St. Bernard, the holy abbot of Clairvaux, had been a great admirer of the Templars. He wrote a letter to the Count of Champagne, on his entering the order (1123), praising the act as one of eminent merit in the sight of God; and it was determined to enlist the all-powerful influence of this great ecclesiastic in favor of the fraternity. "By a vow of poverty and penance, by closing his eyes against the visible world, by the refusal of all ecclesiastical dignities, the abbot of Clairvaux became the oracle of Europe and the founder of one hundred and sixty convents. Princes and pontiffs trembled at the freedom of his apostolical censures; France, England, and Milan consulted and obeyed his judgment in a schism of the Church; the debt was repaid by the gratitude of Innocent II; and his successor, Eugenius III, was the friend and disciple of the holy St. Bernard."

To this learned and devout prelate two Knights Templars were despatched with the following letter:

"Baldwin, by the grace of the Lord Jesus Christ, King of Jerusalem and Prince of Antioch, to the venerable Father Bernard, Abbot of Clairvaux; health and regard.

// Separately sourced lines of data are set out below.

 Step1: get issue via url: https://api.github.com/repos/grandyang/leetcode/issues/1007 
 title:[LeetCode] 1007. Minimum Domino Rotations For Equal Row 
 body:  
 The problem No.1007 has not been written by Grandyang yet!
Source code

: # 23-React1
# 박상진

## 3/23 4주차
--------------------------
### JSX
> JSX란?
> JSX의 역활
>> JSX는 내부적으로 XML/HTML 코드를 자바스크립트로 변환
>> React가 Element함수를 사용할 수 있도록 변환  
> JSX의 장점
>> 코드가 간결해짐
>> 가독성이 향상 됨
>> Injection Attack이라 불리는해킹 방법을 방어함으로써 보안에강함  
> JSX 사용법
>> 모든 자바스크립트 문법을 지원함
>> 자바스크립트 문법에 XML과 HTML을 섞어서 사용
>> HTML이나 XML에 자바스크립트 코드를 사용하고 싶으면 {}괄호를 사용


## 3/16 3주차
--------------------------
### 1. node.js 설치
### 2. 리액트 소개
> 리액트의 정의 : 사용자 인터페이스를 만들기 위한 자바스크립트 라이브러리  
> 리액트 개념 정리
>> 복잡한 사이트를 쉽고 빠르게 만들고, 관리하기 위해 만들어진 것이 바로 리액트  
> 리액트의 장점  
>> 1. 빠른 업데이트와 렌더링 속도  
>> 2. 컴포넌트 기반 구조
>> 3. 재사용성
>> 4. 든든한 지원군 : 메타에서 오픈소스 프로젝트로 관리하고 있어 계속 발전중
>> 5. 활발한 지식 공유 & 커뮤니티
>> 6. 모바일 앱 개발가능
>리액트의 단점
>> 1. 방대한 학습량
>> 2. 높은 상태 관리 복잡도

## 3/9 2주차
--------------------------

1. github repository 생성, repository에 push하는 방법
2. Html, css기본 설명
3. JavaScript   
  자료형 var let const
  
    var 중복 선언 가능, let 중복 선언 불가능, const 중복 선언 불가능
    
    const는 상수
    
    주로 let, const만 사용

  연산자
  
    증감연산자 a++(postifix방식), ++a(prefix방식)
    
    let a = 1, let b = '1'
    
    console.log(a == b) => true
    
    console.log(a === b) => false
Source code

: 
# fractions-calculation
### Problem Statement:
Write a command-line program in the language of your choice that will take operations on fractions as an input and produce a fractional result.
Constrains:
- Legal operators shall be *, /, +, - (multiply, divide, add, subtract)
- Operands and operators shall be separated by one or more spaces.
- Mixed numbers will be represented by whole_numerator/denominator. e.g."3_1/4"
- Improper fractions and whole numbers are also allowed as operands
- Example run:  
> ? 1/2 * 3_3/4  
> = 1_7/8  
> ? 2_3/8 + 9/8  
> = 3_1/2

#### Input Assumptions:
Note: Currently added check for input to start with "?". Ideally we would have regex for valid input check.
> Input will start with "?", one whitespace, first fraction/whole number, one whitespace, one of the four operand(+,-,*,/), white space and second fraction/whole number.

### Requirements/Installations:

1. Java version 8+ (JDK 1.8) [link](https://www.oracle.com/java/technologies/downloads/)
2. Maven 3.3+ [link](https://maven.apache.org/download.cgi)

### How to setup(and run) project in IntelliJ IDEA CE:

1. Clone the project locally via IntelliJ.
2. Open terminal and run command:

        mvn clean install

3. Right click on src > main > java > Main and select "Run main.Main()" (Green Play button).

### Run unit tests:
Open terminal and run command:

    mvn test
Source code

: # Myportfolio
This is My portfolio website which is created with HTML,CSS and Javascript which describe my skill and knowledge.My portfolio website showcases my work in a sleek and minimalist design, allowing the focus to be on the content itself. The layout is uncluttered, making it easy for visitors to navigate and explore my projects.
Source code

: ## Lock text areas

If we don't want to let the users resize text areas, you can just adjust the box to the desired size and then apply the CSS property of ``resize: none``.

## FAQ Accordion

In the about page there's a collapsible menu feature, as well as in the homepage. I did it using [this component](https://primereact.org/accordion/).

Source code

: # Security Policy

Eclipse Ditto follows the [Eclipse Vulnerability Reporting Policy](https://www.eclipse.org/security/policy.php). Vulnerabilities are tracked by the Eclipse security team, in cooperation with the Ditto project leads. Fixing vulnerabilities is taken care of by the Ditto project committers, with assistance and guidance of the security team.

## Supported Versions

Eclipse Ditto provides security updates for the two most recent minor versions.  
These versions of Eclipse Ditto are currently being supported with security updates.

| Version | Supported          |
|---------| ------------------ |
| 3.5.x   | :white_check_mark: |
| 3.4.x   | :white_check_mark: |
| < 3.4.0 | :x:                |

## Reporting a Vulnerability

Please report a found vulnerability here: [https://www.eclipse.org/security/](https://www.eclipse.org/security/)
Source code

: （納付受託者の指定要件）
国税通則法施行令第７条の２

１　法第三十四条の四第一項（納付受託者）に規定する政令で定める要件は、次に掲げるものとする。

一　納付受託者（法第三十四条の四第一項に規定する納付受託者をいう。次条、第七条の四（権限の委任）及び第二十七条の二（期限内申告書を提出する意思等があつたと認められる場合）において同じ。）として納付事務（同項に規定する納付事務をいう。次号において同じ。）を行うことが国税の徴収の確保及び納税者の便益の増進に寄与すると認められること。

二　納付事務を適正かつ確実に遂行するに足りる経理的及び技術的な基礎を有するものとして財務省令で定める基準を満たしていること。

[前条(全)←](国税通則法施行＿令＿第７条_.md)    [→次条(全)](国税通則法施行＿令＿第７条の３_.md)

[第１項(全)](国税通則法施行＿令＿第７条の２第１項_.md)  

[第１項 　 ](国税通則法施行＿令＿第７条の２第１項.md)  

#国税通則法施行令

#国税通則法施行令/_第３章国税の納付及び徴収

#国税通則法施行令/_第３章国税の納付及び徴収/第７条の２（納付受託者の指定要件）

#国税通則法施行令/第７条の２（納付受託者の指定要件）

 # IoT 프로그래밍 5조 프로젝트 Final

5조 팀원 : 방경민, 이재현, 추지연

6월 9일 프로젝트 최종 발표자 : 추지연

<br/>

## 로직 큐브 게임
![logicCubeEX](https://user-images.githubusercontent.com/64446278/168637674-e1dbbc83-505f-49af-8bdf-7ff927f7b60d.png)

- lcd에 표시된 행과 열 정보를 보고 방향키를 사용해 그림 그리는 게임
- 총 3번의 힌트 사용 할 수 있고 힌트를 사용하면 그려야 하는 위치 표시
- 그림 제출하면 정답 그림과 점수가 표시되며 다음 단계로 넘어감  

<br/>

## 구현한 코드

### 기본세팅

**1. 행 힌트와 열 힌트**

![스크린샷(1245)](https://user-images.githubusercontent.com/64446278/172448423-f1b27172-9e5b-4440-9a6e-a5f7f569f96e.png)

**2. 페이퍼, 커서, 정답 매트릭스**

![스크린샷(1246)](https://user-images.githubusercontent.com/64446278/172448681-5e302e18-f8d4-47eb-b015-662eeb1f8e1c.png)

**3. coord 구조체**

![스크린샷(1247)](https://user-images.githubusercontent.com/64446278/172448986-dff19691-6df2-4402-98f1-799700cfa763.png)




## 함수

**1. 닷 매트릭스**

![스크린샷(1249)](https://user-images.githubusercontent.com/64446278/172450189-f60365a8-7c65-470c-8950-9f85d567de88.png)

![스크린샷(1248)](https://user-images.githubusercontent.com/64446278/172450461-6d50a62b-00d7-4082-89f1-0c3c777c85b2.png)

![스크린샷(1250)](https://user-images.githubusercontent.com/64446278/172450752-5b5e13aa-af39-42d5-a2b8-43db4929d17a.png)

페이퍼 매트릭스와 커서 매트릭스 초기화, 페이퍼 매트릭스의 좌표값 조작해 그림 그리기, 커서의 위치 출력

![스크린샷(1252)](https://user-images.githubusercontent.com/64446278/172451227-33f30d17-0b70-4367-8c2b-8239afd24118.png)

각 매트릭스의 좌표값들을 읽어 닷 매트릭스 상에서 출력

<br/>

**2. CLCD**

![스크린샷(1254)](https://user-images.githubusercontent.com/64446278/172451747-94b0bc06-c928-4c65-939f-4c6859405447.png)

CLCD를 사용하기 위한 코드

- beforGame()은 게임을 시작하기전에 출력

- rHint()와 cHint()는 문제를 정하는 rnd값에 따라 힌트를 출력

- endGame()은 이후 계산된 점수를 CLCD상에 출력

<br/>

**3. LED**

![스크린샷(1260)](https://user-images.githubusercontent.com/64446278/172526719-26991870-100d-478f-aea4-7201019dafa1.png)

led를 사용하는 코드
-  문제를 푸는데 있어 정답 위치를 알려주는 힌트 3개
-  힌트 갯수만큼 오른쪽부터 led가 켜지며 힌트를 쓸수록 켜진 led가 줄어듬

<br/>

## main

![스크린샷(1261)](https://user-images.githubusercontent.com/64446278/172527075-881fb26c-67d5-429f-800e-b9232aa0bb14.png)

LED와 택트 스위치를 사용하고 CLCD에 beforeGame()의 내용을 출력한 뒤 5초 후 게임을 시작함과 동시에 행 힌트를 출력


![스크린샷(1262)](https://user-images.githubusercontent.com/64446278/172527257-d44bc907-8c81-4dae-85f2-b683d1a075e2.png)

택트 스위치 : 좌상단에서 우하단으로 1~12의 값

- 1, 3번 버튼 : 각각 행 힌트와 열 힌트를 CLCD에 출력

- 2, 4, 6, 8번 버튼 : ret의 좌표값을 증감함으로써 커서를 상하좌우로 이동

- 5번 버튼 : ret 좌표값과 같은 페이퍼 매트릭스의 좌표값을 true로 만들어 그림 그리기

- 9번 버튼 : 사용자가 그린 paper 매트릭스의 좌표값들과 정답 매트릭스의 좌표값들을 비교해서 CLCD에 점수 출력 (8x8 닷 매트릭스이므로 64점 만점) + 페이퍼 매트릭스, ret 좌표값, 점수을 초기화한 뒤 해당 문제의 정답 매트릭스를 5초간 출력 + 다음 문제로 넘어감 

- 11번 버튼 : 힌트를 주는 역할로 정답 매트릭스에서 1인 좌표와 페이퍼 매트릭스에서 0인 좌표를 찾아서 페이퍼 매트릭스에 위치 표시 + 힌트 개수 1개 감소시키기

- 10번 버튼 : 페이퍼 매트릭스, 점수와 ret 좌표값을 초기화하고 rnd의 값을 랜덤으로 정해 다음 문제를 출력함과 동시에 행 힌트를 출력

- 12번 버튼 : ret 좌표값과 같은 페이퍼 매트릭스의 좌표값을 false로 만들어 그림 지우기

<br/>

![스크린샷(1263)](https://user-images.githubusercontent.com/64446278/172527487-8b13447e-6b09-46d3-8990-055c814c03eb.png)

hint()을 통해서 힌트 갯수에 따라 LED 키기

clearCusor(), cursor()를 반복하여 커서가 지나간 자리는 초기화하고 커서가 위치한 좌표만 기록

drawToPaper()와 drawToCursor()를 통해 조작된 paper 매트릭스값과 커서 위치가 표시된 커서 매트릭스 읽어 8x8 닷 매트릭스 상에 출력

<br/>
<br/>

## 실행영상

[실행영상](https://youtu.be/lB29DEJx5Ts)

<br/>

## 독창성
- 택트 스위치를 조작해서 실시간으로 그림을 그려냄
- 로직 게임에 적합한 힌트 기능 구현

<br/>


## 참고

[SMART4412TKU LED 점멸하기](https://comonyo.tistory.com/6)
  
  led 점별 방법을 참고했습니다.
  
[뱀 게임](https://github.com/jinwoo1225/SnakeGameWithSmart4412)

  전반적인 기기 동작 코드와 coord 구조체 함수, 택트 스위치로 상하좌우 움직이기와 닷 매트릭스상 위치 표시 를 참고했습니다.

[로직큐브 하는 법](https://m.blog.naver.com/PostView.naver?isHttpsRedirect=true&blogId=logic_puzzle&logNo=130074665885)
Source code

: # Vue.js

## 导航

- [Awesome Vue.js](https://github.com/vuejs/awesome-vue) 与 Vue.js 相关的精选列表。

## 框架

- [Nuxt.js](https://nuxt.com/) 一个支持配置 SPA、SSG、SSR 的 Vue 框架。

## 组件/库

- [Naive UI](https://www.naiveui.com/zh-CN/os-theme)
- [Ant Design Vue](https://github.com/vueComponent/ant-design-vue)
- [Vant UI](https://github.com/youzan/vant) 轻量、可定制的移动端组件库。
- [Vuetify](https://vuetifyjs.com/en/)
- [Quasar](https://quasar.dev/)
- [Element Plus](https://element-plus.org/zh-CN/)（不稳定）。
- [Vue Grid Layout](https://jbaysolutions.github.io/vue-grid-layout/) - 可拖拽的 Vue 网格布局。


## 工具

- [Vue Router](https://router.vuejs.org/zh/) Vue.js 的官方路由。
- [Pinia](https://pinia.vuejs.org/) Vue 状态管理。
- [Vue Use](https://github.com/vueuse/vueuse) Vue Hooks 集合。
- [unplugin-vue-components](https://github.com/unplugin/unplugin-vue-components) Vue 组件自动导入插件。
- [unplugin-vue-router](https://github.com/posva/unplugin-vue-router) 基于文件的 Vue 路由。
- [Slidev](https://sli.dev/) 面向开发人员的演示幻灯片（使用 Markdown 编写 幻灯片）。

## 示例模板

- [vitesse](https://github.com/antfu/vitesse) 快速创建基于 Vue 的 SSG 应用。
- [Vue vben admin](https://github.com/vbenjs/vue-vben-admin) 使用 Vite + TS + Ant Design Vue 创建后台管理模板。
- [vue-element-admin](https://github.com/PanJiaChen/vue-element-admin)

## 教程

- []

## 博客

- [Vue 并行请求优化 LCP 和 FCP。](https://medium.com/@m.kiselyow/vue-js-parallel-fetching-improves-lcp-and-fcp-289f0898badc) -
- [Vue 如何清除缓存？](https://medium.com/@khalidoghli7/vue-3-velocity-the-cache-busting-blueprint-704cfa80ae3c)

"The Brothers of the Temple, whom the Lord hath deigned to raise up, and whom by an especial providence he preserves for the defence of this kingdom, desiring to obtain from the Holy See the confirmation of their institution and a rule for their particular guidance, we have determined to send to you the two knights, Andrew and Gondemar, men as much distinguished by their military exploits as by the splendor of their birth, to obtain from the Pope the approbation of their order, and to dispose his holiness to send succor and subsidies against the enemies of the faith, reunited in their design to destroy us and to invade our Christian territories.

"Well knowing the weight of your mediation with God and his vicar upon earth, as well as with the princes and powers of Europe, we have thought fit to confide to you these two important matters, whose successful issue cannot be otherwise than most agreeable to ourselves. The statutes we ask of you should be so ordered and arranged as to be reconcilable with the tumult of the camp and the profession of arms; they must, in fact, be of such a nature as to obtain favor and popularity with the Christian princes.

"Do you then so manage that we may, through you, have the happiness of seeing this important affair brought to a successful issue, and address for us to Heaven the incense of your prayers."